Forrester Research, in a report comparing 14 of the most common network security tools, concluded that the most critical network defenses are firewalls. Among the other contenders, intrusion prevention systems (IPS) were cited as the tool most worthy of a company’s IT security dollars.
The value of IPS is often overlooked, stated the report, Network Threat Mitigation. A big reason could be that the devices have long suffered from an association with intrusion detection systems (IDS). Many organizations have adopted IDS only to find that the devices were costly, produced too many false positives, and were difficult to manage, according to the report.
The two kinds of devices are frequently seen separated by a slash (IDS/IPS). But though the tools may have originally shared some similarities, they are actually extremely different. IPS is a sophisticated, proactive way to block network threats, according to the report. IDS has increasingly become a reactive tool, good for uses such as forensics.
In a Forrester report released earlier this year, IDS/IPS differences were stated more starkly. “The security industry has evolved beyond the time when IDS provided any real security benefit to an organization,” wrote John Kindervag, lead author of the report, If You Don’t Have IPS, You Deserve to Be Hacked.

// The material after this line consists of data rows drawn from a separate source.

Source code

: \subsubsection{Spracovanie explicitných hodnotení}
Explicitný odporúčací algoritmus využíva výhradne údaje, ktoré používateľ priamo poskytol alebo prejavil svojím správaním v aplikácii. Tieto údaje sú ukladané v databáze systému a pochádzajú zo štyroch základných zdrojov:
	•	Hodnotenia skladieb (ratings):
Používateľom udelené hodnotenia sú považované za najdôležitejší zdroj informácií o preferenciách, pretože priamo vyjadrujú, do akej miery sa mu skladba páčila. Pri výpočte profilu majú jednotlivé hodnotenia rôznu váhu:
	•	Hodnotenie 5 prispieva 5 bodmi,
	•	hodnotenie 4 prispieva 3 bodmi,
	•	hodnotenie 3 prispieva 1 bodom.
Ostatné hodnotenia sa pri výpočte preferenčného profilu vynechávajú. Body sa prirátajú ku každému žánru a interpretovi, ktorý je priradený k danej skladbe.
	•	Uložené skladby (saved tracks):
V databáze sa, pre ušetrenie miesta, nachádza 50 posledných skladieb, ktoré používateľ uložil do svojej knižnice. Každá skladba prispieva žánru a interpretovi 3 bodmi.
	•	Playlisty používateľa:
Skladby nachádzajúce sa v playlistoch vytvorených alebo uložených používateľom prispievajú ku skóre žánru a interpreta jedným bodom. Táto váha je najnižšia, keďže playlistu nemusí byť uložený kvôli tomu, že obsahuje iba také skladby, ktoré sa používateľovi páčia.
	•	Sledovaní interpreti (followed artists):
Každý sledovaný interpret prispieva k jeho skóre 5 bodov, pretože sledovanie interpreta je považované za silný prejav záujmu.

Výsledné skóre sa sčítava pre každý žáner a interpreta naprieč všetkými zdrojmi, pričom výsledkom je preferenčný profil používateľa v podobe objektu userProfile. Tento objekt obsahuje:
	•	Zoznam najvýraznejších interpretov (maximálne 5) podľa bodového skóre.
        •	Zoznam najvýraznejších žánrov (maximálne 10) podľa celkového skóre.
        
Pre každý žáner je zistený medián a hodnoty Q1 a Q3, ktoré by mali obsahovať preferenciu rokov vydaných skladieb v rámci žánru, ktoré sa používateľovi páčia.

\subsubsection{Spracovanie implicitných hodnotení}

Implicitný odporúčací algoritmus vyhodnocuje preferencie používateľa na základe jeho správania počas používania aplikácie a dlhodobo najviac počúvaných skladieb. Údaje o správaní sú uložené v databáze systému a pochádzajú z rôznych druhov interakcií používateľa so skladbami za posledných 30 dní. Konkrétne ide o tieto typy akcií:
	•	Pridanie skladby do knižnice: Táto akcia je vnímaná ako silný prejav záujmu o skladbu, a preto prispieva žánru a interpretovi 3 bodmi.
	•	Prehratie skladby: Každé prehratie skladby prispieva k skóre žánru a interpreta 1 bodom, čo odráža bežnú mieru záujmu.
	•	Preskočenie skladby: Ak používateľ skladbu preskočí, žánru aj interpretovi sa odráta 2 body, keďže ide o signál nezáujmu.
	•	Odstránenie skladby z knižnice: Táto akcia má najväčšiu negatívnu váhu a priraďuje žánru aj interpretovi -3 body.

Not all analysts are so quick to dismiss IDS solutions. When skillfully operated, they can offer hard-to-match network visibility, says Joel Snyder, senior partner at Tucson, Arizona-based Opus One. While acknowledging that head-to-head, IPS is usually a better security investment, he says that IDS has its uses. Regular IDS use could be most appropriate at medium and large companies, which are more likely to have the necessary resources and staff know-how, he says.
But smaller companies could benefit from occasional use. Snyder says when he first began researching IDS, he felt he had a strong sense of his relatively small firm’s important network activity. Even though he had little IDS experience, as soon as he plugged the tool in, it began to show him numerous problems and activities that warranted more investigation. By using IDS, a security manager can generate statistics, logs, and other data to identify “anything you should know to keep your network clean,” says Snyder.
The Forrester report mentioned the importance of both network and Web application firewalls. One promising emerging technology, it also stated, are firewall auditing tools, which automate firewall and router configuration review.
The strengths of IPS were particularly emphasized. The devices have been pulling ahead of IDS in recent years in traffic analysis sophistication, according to Forrester. Compared to IDS, IPS relies less on signature-based detection, which many say is a main reason for IDS’s high rate of false positives.
IPS is also better at analyzing network packet data, including characteristics such as port utilization and Internet Protocol address destinations and sources. IDS can only see traffic from one direction; IPS sees both sides, states the report. Such advances have made IPS highly effective at blocking “real-time” threats, according to Forrester. Many organizations may have been avoiding IPS due to fears about blocking good traffic, states the report. But Forrester calls such fears “unfounded.”
In addition, IPS is more likely to have centralized graphical user interfaces, states the report. The devices also have quicker and more effective software and signature updates.
More IDS tools are coming out with IPS functionality and vice versa, which could add to the confusion, Snyder says. When investigating a product, organizations should carefully consider their needs. If a company needs visability, it should consider IDs. However, if control is more important IPs might be the answer.
Companies eyeing an IDS tool should also closely examine the product’s management console, Snyder says. An intuitive interface is probably even more important than the IDS’s detection engines, he says.
IDS is also being used more frequently in conjunction with broader monitoring and analysis tools. Used as a plug-in, IDS can be a strong addition to security information management tools (SIM), for example. Increasingly popular SIM solutions gather and cross-analyze widely dispersed organizational network and system log data.